There have been 63 (not a typo) governments in Italy since World War II, an astonishing number unless you consider that governments to Italians are what potato chips are to Americans: Bags full of empty calories that bloat the tummy and ruin their appetite for more nourishing fare. But few Italian governments have been more hapless that that led by Silvio “Bunga Bunga” Berlusconi, who regularly threatens to make good on his long-standing pledge to resign and is doing so again after eight and a half disastrous, corruption sodden, sex orgy accentuated years as prime minister.
This time the reason for Berlusconi’s latest threat is not that he can’t get a stiffy, although that may well be the cause, but that he has single-handedly brought Italy to the brink of financial collapse, and if Italy goes, may go as well. Oh, and the global economy, too, because of the threat of run on banks in Italy and elsewhere.

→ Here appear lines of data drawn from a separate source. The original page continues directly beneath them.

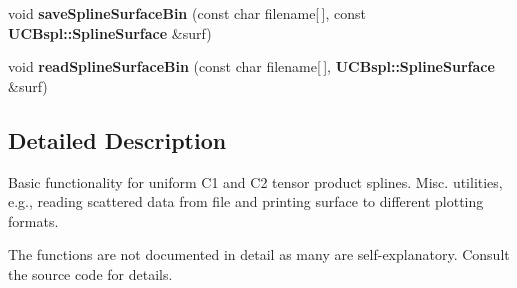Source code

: \begin{DoxyCompactItemize}
\item 
void {\bfseries saveSplineSurfaceBin} (const char filename[$\,$], const {\bf UCBspl::SplineSurface} \&surf)\label{namespaceUCBspl_af4e7e7c457f9f91dc3e197c1c59318e9}

\item 
void {\bfseries readSplineSurfaceBin} (const char filename[$\,$], {\bf UCBspl::SplineSurface} \&surf)\label{namespaceUCBspl_a175e6a4a56db7526e708fa5292a3ddcb}

\end{DoxyCompactItemize}


\subsection{Detailed Description}
Basic functionality for uniform C1 and C2 tensor product splines. Misc. utilities, e.g., reading scattered data from file and printing surface to different plotting formats.

The functions are not documented in detail as many are self-\/explanatory. Consult the source code for details.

While Italy is not yet insolvent, the rescue plan set out by German Chancellor Angela Merkel and other European leaders only last month for the euro zone last month is in tatters, and the roots of the malaise can be traced back . . . yes, to Berlusconi, who while portraying himself as a pro-business liberal reformer has failed to abandon a model that used lira devaluations to offset inflation or stagflation. Between 2001 and 2010, Italy’s economy grew by less than any other country in the world except the perennial basket cases of Haiti and Zimbabwe. (This also is not a typo.)
With Italy running on fumes, there is talk of finding a technocrat to run an interim government if Berlusconi has the cojones to quit. That, of course, cannot happen soon enough.